Did I hear this latest bit of Cliffs (NYSE:CLF) news correctly? The board has decided to approve a $200M share buyback program? Is this the same company that is carrying roughly $3.5B in debt, but only has about $360M in cash on hand? Is this the same company whose revenues have declined 26% quarter-over-quarter? Is this the same company that went cash flow-negative in the most recent quarter? This is the company that decided it's time to buy back its own shares?
Obviously, there's an optimistic view and a pessimistic view that comes with a move like this. The board obviously feels that there is some value to be had in such a move and there's an argument to be made in favor of a stock buyback. The stock price is at the lowest level it's been at in years. Buying shares in the current environment is essentially buying at a deep discount. It's a strategy that worked for Bank of America (NYSE:BAC) recently as it was weighing the choice of buying back discounted shares or raising the dividend. It ended up buying back its own low-priced shares (but ultimately ended up raising the dividend too). It's a legitimate strategy as long as there's a rebound in the future. With Cliffs, that's not necessarily a certainty.
It's also worth asking where the money is going to come from for this. Casablanca, prior to taking over the board, left little uncertainty in its desire to divest Cliffs of underperforming and non-core assets. They want to rid themselves of the Bloom Lake facility as quickly as possible, and the money could come from that sale, but nothing is imminent on that front, and potential buyers could be scarce.
One of my initial thoughts is that this move could be portending a dividend cut. Cliffs spends about $100M a year in dividend payments to shareholders. The 4% yield on the stock is nice for investors, but it's also a number that's pushing the limits of sustainability. If the board decides that there's more value in a stock repurchase, it could essentially swap one for the other.
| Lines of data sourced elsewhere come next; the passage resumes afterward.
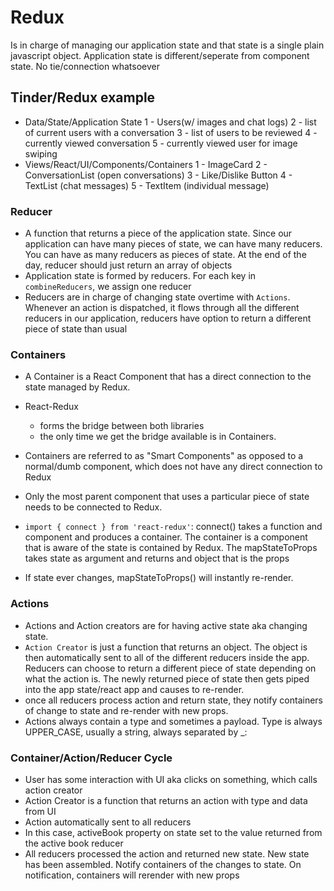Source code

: # Redux

Is in charge of managing our application state and that state is a single plain javascript object. Application state is different/seperate from component state. No tie/connection whatsoever

## Tinder/Redux example

- Data/State/Application State
  1 - Users(w/ images and chat logs)
  2 - list of current users with a conversation
  3 - list of users to be reviewed
  4 - currently viewed conversation
  5 - currently viewed user for image swiping
- Views/React/UI/Components/Containers
  1 - ImageCard
  2 - ConversationList (open conversations)
  3 - Like/Dislike Button
  4 - TextList (chat messages)
  5 - TextItem (individual message)

### Reducer

- A function that returns a piece of the application state. Since our application can have many pieces of state, we can have many reducers. You can have as many reducers as pieces of state. At the end of the day, reducer should just return an array of objects
- Application state is formed by reducers. For each key in `combineReducers`, we assign one reducer
- Reducers are in charge of changing state overtime with `Actions`. Whenever an action is dispatched, it flows through all the different reducers in our application, reducers have option to return a different piece of state than usual

### Containers

- A Container is a React Component that has a direct connection to the state managed by Redux.
- React-Redux
  - forms the bridge between both libraries
  - the only time we get the bridge available is in Containers.
- Containers are referred to as "Smart Components" as opposed to a normal/dumb component, which does not have any direct connection to Redux
- Only the most parent component that uses a particular piece of state needs to be connected to Redux.

- `import { connect } from 'react-redux'`: connect() takes a function and component and produces a container. The container is a component that is aware of the state is contained by Redux. The mapStateToProps takes state as argument and returns and object that is the props
- If state ever changes, mapStateToProps() will instantly re-render.

### Actions

- Actions and Action creators are for having active state aka changing state.
- `Action Creator` is just a function that returns an object. The object is then automatically sent to all of the different reducers inside the app. Reducers can choose to return a different piece of state depending on what the action is. The newly returned piece of state then gets piped into the app state/react app and causes to re-render.
- once all reducers process action and return state, they notify containers of change to state and re-render with new props.
- Actions always contain a type and sometimes a payload. Type is always UPPER_CASE, usually a string, always separated by _:

### Container/Action/Reducer Cycle

- User has some interaction with UI aka clicks on something, which calls action creator
- Action Creator is a function that returns an action with type and data from UI
- Action automatically sent to all reducers
- In this case, activeBook property on state set to the value returned from the active book reducer
- All reducers processed the action and returned new state. New state has been assembled. Notify containers of the changes to state. On notification, containers will rerender with new props
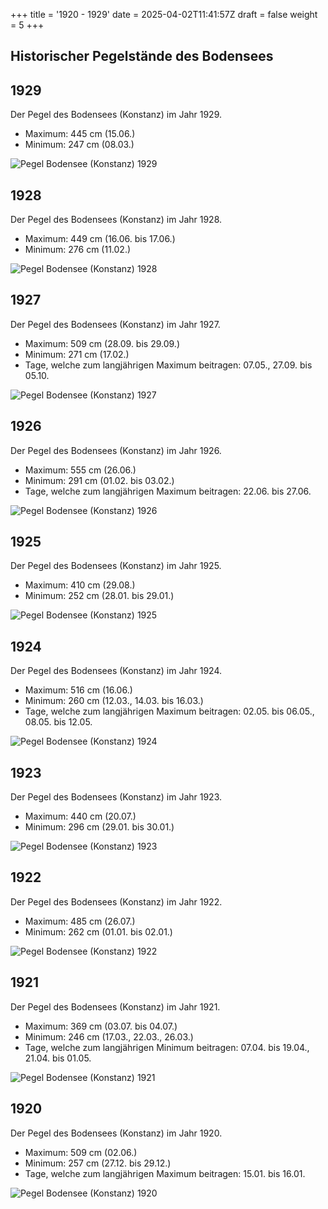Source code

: +++
title = '1920 - 1929'
date = 2025-04-02T11:41:57Z
draft = false
weight = 5
+++

## Historischer Pegelstände des Bodensees

## 1929

Der Pegel des Bodensees (Konstanz) im Jahr 1929.

- Maximum: 445 cm (15.06.)
- Minimum: 247 cm (08.03.)

![Pegel Bodensee (Konstanz) 1929](/images/DE/graphs_historic/longterm_DE_1929.png)

## 1928

Der Pegel des Bodensees (Konstanz) im Jahr 1928.

- Maximum: 449 cm (16.06. bis 17.06.)
- Minimum: 276 cm (11.02.)

![Pegel Bodensee (Konstanz) 1928](/images/DE/graphs_historic/longterm_DE_1928.png)

## 1927

Der Pegel des Bodensees (Konstanz) im Jahr 1927.

- Maximum: 509 cm (28.09. bis 29.09.)
- Minimum: 271 cm (17.02.)
- Tage, welche zum langjährigen Maximum beitragen: 07.05., 27.09. bis 05.10.

![Pegel Bodensee (Konstanz) 1927](/images/DE/graphs_historic/longterm_DE_1927.png)

## 1926

Der Pegel des Bodensees (Konstanz) im Jahr 1926.

- Maximum: 555 cm (26.06.)
- Minimum: 291 cm (01.02. bis 03.02.)
- Tage, welche zum langjährigen Maximum beitragen: 22.06. bis 27.06.

![Pegel Bodensee (Konstanz) 1926](/images/DE/graphs_historic/longterm_DE_1926.png)

## 1925

Der Pegel des Bodensees (Konstanz) im Jahr 1925.

- Maximum: 410 cm (29.08.)
- Minimum: 252 cm (28.01. bis 29.01.)

![Pegel Bodensee (Konstanz) 1925](/images/DE/graphs_historic/longterm_DE_1925.png)

## 1924

Der Pegel des Bodensees (Konstanz) im Jahr 1924.

- Maximum: 516 cm (16.06.)
- Minimum: 260 cm (12.03., 14.03. bis 16.03.)
- Tage, welche zum langjährigen Maximum beitragen: 02.05. bis 06.05., 08.05. bis 12.05.

![Pegel Bodensee (Konstanz) 1924](/images/DE/graphs_historic/longterm_DE_1924.png)

## 1923

Der Pegel des Bodensees (Konstanz) im Jahr 1923.

- Maximum: 440 cm (20.07.)
- Minimum: 296 cm (29.01. bis 30.01.)

![Pegel Bodensee (Konstanz) 1923](/images/DE/graphs_historic/longterm_DE_1923.png)

## 1922

Der Pegel des Bodensees (Konstanz) im Jahr 1922.

- Maximum: 485 cm (26.07.)
- Minimum: 262 cm (01.01. bis 02.01.)

![Pegel Bodensee (Konstanz) 1922](/images/DE/graphs_historic/longterm_DE_1922.png)

## 1921

Der Pegel des Bodensees (Konstanz) im Jahr 1921.

- Maximum: 369 cm (03.07. bis 04.07.)
- Minimum: 246 cm (17.03., 22.03., 26.03.)
- Tage, welche zum langjährigen Minimum beitragen: 07.04. bis 19.04., 21.04. bis 01.05.

![Pegel Bodensee (Konstanz) 1921](/images/DE/graphs_historic/longterm_DE_1921.png)

## 1920

Der Pegel des Bodensees (Konstanz) im Jahr 1920.

- Maximum: 509 cm (02.06.)
- Minimum: 257 cm (27.12. bis 29.12.)
- Tage, welche zum langjährigen Maximum beitragen: 15.01. bis 16.01.

![Pegel Bodensee (Konstanz) 1920](/images/DE/graphs_historic/longterm_DE_1920.png)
But is a stock buyback a wise decision at all at this point? The company is saddled with a huge amount of debt, and it would seem that any available cash would be better used on that. Even if the cash isn't used to address debt, a company that is bleeding cash and experiencing declining revenues with no immediate relief in sight should be hanging on to its cash to get through the current rough period. Cliffs continues to cut back on capital expenditures to save money, but there comes a point where you simply can't cut back any more. If iron ore prices haven't started recovering by then, it could be tough staying afloat.
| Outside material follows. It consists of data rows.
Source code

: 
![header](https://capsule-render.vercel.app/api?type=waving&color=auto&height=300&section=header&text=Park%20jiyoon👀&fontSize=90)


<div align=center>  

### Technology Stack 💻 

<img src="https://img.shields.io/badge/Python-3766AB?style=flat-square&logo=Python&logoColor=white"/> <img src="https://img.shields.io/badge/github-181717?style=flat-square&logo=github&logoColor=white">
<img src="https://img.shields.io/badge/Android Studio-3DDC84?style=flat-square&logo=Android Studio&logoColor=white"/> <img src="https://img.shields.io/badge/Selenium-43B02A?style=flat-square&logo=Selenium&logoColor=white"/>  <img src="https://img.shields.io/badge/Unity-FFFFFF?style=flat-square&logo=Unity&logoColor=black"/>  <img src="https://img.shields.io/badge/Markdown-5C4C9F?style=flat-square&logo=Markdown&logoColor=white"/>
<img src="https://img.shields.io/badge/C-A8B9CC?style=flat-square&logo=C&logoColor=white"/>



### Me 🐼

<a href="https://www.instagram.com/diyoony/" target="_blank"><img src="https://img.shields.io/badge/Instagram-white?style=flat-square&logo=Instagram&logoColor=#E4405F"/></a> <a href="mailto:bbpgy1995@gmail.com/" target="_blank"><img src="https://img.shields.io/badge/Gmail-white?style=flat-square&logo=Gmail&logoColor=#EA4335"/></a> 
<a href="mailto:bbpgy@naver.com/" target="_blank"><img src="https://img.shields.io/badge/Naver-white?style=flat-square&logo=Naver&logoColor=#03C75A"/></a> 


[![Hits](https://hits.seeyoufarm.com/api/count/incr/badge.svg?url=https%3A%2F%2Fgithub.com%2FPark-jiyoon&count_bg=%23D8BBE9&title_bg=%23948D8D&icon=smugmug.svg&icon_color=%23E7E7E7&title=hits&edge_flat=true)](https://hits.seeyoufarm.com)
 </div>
The new Cliffs board has been resolute in its desire to return value to shareholders, and this announcement falls in line with that goal. And it's worth noting that Cliffs would have up until the end of 2015 to make the buyback, so it's not like it's going to be dropping the cash tomorrow. But this strikes me as a move made by the board to demonstrate its ability to increase shareholder value at the expense of longer-term planning.
Given the current iron ore environment, it would seem a wiser choice to either hang on to cash or pay off debt. If Cliffs completes the share buyback and iron ore prices start rising again, this will look like a smart move. But at this point, it's a bit of a gamble. And if the board is wrong, it could mean serious consequences.